Interesting post (as ever) by Henry Overman at Overman discusses the perennial question of what impact urban policy can have on the economic performance of cities. The evidence suggests the impact is very limited. In discussing why this is so, alongside the usual suspects – planning constraints;  too much jam-spreading; the greater importance of ‘people factors’ as against ‘area effects’ – Overman discusses the role of pure size effects. One would expect the size distribution of cities to follow a regular pattern, with the second largest city half the size of the largest, the third city one-third etc (Zipf’s Law). But this does not hold for Britain.
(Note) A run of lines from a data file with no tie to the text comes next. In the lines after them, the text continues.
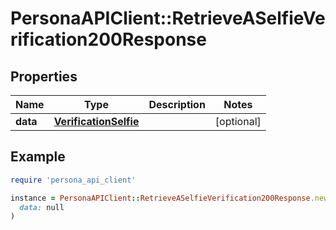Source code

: # PersonaAPIClient::RetrieveASelfieVerification200Response

## Properties

| Name | Type | Description | Notes |
| ---- | ---- | ----------- | ----- |
| **data** | [**VerificationSelfie**](VerificationSelfie.md) |  | [optional] |

## Example

```ruby
require 'persona_api_client'

instance = PersonaAPIClient::RetrieveASelfieVerification200Response.new(
  data: null
)
```

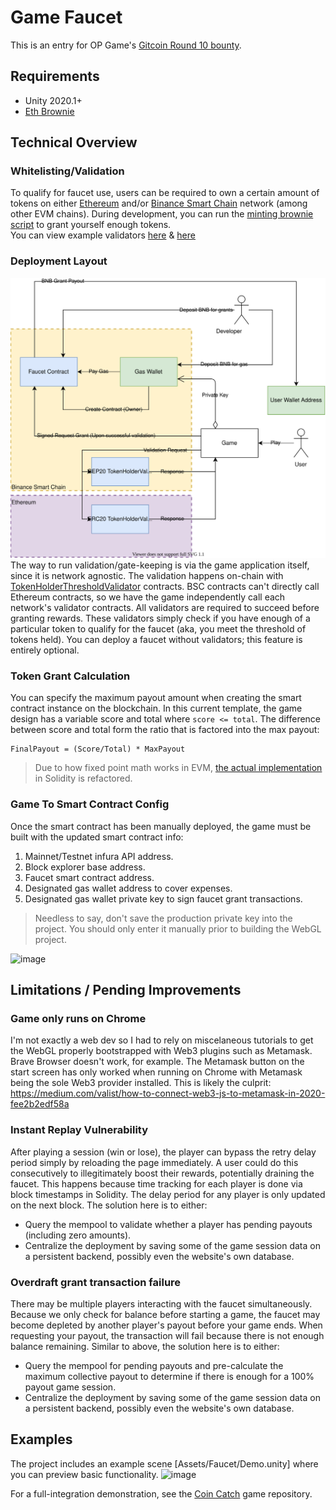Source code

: # Game Faucet
This is an entry for OP Game's [Gitcoin Round 10 bounty](https://gitcoin.co/issue/alto-io/gr-10/1/100025933). 

## Requirements
-  Unity 2020.1+
-  [Eth Brownie](https://github.com/eth-brownie/brownie)

## Technical Overview

### Whitelisting/Validation
To qualify for faucet use, users can be required to own a certain amount of tokens on either [Ethereum](https://ropsten.etherscan.io/address/0xBD2231994722D8a47244C4166Bc6Ac4bF8Bbc110) and/or [Binance Smart Chain](https://testnet.bscscan.com/address/0x926A513fdd63e1010e6C0627EB12204ADA45d550) network (among other EVM chains). During development, you can run the [minting brownie script](Brownie/scripts/deployment_test_mint.py) to grant yourself enough tokens.  
You can view example validators [here](https://ropsten.etherscan.io/address/0x78F459703e3682F79F7e4504874Ea8850226764d) & [here](https://testnet.bscscan.com/address/0x08157968B5eE8B421C9cBE241906b6b9D831DBEC)

### Deployment Layout
![Alt text here](Documentation/Diagrams.svg)  
The way to run validation/gate-keeping is via the game application itself, since it is network agnostic. The validation happens on-chain with [TokenHolderThresholdValidator](Brownie/contracts/BadgerValidation.sol) contracts. BSC contracts can't directly call Ethereum contracts, so we have the game independently call each network's validator contracts. All validators are required to succeed before granting rewards. These validators simply check if you have enough of a particular token to qualify for the faucet (aka, you meet the threshold of tokens held). You can deploy a faucet without validators; this feature is entirely optional.

### Token Grant Calculation
You can specify the maximum payout amount when creating the smart contract instance on the blockchain. In this current template, the game design has a variable score and total where `score <= total`. The difference between score and total form the ratio that is factored into the max payout:
```
FinalPayout = (Score/Total) * MaxPayout
```

> Due to how fixed point math works in EVM, [the actual implementation](https://github.com/kilogold/BadgerDAO/blob/c711033d526fa48a5fe2d55c356d150b98932592/Contracts/Faucet.sol#L117) in Solidity is refactored.

### Game To Smart Contract Config
Once the smart contract has been manually deployed, the game must be built with the updated smart contract info:

 1. Mainnet/Testnet infura API address.
 2. Block explorer base address.
 3. Faucet smart contract address.
 4. Designated gas wallet address to cover expenses.
 5. Designated gas wallet private key to sign faucet grant transactions.
 > Needless to say, don't save the production private key into the project. You should only enter it manually prior to building the WebGL project.

![image](https://user-images.githubusercontent.com/1028926/124875578-eae95b80-df7d-11eb-9712-5f5c1adb1414.png)

## Limitations / Pending Improvements

### Game only runs on Chrome
I'm not exactly a web dev so I had to rely on miscelaneous tutorials to get the WebGL properly bootstrapped with Web3 plugins such as Metamask. Brave Browser doesn't work, for example. The Metamask button on the start screen has only worked when running on Chrome with Metamask being the sole Web3 provider installed. This is likely the culprit: https://medium.com/valist/how-to-connect-web3-js-to-metamask-in-2020-fee2b2edf58a 

### Instant Replay Vulnerability
After playing a session (win or lose), the player can bypass the retry delay period simply by reloading the page immediately. A user could do this consecutively to illegitimately boost their rewards, potentially draining the faucet. This happens because time tracking for each player is done via block timestamps in Solidity. The delay period for any player is only updated on the next block. The solution here is to either:
- Query the mempool to validate whether a player has pending payouts (including zero amounts).
- Centralize the deployment by saving some of the game session data on a persistent backend, possibly even the website's own database.

### Overdraft grant transaction failure
There may be multiple players interacting with the faucet simultaneously. Because we only check for balance before starting a game, the faucet may become depleted by another player's payout before your game ends. When requesting your payout, the transaction will fail because there is not enough balance remaining. Similar to above, the solution here is to either:
- Query the mempool for pending payouts and pre-calculate the maximum collective payout to determine if there is enough for a 100% payout game session.
- Centralize the deployment by saving some of the game session data on a persistent backend, possibly even the website's own database.

## Examples
The project includes an example scene [Assets/Faucet/Demo.unity] where you can preview basic functionality.
![image](https://user-images.githubusercontent.com/1028926/124543755-b2f5e300-ddda-11eb-82c6-c0bfa527cb5f.png)

For a full-integration demonstration, see the [Coin Catch](https://github.com/kilogold/gr10-OP_Arcade) game repository.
Moreover, the culprit is not the usual one of London being too big – becoming the ‘Great Wen of all’ in Cobbett’s phrase. Overman argues that London is the ‘right’ size, when compared with smaller cities. But Britain’s second-tier cites are too small – “The issue is that the rest of our urban population tends to be ‘spread out’ across a number of moderately large cities. Zipf’s law would require some of those cities to become much larger and some to become much smaller.” Overman concludes that “the policy mix of supply constraints and jam-spreading has led to cities like Manchester being smaller than they otherwise would have been.”

This pushes the policy question into a different and interesting place. Helpfully, from the point of view of my day job, it moves us on from ‘London-bashing’ towards a more productive way of thinking about the economic relationships between Britain’s cities. (See also But is it possible to imagine say Birmingham and Manchester expanding while other cities contract? And is better connectivity between second-tier cities, as was advocated by the now-defunct Northern Way grouping of RDAs and cities, and in contrast to the HS2 agenda of better connectivity to London, a second-order substitute for this?